Wilfred Thesiger, Arabian Sands, 1959

One of the first challenges in arriving in the Middle East is trying to decode and pronounce the long names. It seems rude and lazy to mumble them or to avoid saying them altogether, and worse yet to call people by the wrong names.  When I first started teaching, I was so daunted by the fifteen seemingly identical men in white gowns (thobes) and headscarves  in my class with their complicated names, that I wrote notes to myself about their appearance and my own version of a pronunciation system, so I could sort them out. Saleh: “SAY-luh, with the sharp wit and expressive face”.  Jalal: “Juh-LAL- easy-going manner and  smiling eyes”.  Ahmad: “AH (with a little coughing sound)-med, who asks many questions”.  Fortunately, one only needs to call them by their first names!

I soon learned that there is indeed a pattern to Arabic names.  For men, “bin” ( or “ibn”) following the first name  means “son of” and is followed by the father’s first name, which is then followed by “al” which means “from the family of.” For example, the sheikh of Dubai is Mohammed bin Rashid al Maktoum.  His father was  Rashid bin Saeed al Maktoum.  One of Sheikh Mohammed’s sons is Hamad bin Mohammed al Maktoum. The Qatar “emir,” another term for sheikh used more frequently among Qataris,  is Hamad bin Khalifa al Thani.  His father was  Kahlaifa bin Hamad al Thani. One son of the Emir is Tamin bin Hamad al Thani. There are only a few Arab names. Mohammeds, Khalifas, Thanis, Hamads,  Abdullahs, and Hassams abound. Therefore, this naming system allows one to unravel the puzzle of a person’s lineage. And family is absolutely central in the Arab culture, the key to a person’s identity, the most important of all qualifiers.

It is interesting to note that women keep their father’s family names when they marry. After a woman’s first name is “bint” followed by her father’s first name, then “al” referring to the father’s family name. For example, the third wife of Sheikh Mohammed is Haya bint Hussein. (She is the daughter of the late King Hussein of Jordan.)  The second wife of the Emir of Qatar is Mozah bint Nasser al Missned. This custom means that a couple never has the same family/last name, unless they are cousins, a common arrangement in royal families, which makes things even more confusing! A child never takes on his mother’s family name. In fact, it is impossible to determine who the mother of any individual is in the Arab world unless you are a personal acquaintance or it is a famous, usually royal, family who has made its records public, which is rare. Thus, you will not be able to identify the mother of any individual.

At first, I found this strange, but I quickly realized I was over-simplifying, tangled up in cultural nuances and assumption. Many women in the United States keep their so-called maiden names and give their children either hyphenated last names or only their husbands’ names. In other words, they are joining what is called the patrilineal genealogical structure of Asia and the Middle East, where there are no recorded birth lines to the mother’s family. It is easy to get trapped into dualistic thinking. “They do it that way in the East. We do it this way in the West.” The lines are blurred. And there is no one right way.

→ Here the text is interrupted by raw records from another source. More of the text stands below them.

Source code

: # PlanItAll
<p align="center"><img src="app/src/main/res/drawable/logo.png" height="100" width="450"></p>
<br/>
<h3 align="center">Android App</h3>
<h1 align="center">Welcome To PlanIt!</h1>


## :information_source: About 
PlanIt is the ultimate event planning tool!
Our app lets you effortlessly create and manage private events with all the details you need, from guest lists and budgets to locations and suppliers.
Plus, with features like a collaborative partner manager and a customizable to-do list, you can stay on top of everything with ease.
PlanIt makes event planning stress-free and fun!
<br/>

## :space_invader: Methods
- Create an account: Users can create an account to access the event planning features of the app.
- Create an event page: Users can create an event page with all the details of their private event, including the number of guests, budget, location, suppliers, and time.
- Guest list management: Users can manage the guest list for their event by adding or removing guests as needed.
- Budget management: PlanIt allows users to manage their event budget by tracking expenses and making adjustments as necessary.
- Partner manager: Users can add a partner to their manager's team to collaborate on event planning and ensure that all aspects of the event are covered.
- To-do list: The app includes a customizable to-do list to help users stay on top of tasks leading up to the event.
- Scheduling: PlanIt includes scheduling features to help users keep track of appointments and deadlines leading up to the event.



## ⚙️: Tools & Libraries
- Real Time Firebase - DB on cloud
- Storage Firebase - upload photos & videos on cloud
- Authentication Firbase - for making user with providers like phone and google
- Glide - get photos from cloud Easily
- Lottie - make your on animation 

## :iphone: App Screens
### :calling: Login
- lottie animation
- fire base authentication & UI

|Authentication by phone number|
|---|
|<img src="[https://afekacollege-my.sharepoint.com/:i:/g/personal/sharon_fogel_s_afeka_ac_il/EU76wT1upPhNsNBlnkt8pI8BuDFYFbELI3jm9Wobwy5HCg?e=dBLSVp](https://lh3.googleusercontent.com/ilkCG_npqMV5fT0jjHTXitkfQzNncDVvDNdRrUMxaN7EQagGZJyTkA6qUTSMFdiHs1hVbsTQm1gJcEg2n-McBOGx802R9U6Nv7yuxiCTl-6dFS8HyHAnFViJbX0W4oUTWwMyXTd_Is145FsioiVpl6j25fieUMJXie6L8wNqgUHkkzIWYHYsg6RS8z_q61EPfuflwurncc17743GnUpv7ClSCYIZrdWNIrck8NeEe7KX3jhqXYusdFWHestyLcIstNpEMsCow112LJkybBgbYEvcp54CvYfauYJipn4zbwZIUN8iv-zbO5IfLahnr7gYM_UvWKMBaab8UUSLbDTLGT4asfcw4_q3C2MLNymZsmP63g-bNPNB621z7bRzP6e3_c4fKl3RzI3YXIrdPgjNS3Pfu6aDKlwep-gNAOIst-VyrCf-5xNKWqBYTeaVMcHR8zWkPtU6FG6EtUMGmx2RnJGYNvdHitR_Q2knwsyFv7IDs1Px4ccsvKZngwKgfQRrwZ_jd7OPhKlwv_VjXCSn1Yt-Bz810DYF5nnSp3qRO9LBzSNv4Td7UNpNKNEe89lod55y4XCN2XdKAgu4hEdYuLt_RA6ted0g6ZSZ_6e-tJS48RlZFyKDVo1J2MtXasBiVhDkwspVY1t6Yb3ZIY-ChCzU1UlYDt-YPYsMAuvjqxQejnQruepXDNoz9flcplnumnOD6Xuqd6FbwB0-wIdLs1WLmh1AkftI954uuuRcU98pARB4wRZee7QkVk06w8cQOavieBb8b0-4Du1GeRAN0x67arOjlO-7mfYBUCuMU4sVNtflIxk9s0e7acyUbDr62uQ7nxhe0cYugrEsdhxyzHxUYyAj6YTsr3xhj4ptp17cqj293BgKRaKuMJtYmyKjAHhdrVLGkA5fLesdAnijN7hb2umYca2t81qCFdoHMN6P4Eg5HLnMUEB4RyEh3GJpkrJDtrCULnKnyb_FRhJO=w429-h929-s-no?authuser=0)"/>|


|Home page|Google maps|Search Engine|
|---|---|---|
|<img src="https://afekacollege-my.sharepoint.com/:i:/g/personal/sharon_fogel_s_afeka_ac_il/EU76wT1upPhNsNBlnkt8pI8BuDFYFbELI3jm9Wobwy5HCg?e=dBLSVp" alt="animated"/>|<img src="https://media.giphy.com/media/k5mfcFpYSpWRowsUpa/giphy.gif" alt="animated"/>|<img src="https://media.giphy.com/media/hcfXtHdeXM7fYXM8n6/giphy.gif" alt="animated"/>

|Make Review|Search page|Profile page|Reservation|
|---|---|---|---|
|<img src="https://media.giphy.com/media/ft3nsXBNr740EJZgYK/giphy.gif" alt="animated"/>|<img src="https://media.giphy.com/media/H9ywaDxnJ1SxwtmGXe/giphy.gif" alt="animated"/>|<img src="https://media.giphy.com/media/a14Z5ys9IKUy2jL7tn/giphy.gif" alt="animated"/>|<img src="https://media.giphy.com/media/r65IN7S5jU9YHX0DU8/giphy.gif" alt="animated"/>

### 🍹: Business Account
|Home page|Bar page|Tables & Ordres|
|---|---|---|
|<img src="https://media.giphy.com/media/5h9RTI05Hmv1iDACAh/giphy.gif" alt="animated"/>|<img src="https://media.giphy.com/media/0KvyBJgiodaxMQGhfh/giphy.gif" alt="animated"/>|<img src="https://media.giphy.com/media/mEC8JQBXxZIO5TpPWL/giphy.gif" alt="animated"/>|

Next post: Construction in a Caravan Culture

Visions of Utopia

“… the ethos of Dubai is all about building bridges to the outside world…about creating connections with different cultures…Dubai hopes to show young Arabs that there are alternatives to extremism.”

Sheikh Mohammed bin Rashid al Maktoum, Ruler of Dubai

Wall Street Journal, January 12, 2008

A city where people of all religions can live and work in peace and in safety.

A city that takes advantage of a lucky – and temporary- source of wealth by spending it quickly, even extravagantly, to create a better lifestyle for its citizens.

A city that wants to use its strategic location to become a world-wide tourist, entertainment, and business destination.

A city that honors ancient traditions while welcoming new ones.

In an interview on 60 Minutes in 2007, Sheikh Mohammed was asked, “Why are you trying to do all this so fast?” His response: “Why not?” Their countries were behind. They needed to catch up. So they went into fast forward mode. Why not?

The royal families in Dubai, Abu Dhabi and Qatar could have continued their own lavish lifestyles without paying any attention whatsoever to the ordinary citizens. Instead, they chose to build new cities and improve the standard of living for their people.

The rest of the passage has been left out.